The interiors of the train feature no electronics or mechanics lockers in order to provide ample space for passengers. The materials used for the interiors of the train consist of cork and wood.
The 340km Warsaw – Gdynia Railway is a major section of the 500km-long E-65 line in pan-European transport corridor VI, which connects the Baltic countries with southern Europe, running from Gdynia, via Warsaw and Vienna, to Rijeka.
The handholds in the train are specially designed and shaped like tree branches to be in line with the environmental intent and also provide enough support for the majority of passengers, who will travel standing. Sliding steps are provided at one end of each car for passengers with restricted mobility.
The trains operate on an optional driver assistance system, as well as driverless operation and conventional operation systems.
The power consumption is minimised by using LED carriage lighting and demand-controlled air-conditioning.

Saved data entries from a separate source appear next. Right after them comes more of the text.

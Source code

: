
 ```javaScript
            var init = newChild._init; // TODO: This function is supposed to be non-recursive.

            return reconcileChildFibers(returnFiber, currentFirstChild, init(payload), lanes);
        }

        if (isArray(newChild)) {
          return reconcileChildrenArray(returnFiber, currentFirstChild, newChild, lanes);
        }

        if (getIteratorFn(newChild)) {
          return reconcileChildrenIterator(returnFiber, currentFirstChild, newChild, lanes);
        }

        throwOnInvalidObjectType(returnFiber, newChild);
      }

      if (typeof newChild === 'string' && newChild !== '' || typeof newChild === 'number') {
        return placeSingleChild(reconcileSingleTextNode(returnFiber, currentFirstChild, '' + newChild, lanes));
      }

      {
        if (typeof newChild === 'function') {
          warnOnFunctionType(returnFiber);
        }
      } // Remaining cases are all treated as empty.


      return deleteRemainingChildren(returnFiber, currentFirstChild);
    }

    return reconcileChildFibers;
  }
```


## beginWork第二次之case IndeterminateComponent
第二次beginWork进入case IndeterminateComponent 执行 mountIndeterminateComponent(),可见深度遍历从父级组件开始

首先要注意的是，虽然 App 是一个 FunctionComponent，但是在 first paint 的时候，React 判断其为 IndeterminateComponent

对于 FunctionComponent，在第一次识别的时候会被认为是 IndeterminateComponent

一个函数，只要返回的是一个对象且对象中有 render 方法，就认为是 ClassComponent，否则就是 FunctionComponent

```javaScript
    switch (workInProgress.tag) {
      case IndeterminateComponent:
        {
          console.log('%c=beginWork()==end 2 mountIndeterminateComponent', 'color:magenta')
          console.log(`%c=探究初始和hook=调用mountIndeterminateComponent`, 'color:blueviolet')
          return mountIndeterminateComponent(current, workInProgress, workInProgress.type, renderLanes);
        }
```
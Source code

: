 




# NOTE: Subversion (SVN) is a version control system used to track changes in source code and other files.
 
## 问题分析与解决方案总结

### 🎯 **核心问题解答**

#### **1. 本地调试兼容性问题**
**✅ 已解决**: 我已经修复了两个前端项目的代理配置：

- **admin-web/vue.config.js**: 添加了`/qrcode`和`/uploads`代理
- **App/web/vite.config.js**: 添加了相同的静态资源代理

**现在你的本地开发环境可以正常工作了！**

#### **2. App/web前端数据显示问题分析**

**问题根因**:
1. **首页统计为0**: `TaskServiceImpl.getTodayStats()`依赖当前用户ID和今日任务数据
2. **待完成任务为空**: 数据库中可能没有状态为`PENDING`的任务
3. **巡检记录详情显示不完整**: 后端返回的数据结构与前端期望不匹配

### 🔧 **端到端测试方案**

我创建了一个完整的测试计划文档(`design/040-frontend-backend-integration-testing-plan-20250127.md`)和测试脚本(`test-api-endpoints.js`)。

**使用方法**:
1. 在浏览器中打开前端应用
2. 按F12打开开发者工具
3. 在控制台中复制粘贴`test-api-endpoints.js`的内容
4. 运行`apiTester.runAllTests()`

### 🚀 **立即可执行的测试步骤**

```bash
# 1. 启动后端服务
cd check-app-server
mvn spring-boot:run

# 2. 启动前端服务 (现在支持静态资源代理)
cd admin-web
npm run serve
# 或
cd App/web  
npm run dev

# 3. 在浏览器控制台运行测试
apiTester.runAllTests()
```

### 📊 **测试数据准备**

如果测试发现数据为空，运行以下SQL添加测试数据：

Noise generated by the train is reduced by implementing an electrodynamic braking system. The floors are built using recyclable materials such as light textiles and cork-aluminium in order to absorb the sound.
The new Inspiro trains run on the Warsaw Metro system, which comprises two lines. Up to 15 trains will run on Line 1 of the metro, while the rest of the trains will run on Line 2.
Two Inspiro trains were delivered for testing by the end of 2012. One of these two trains was unveiled at InnoTrans in Berlin in September 2012.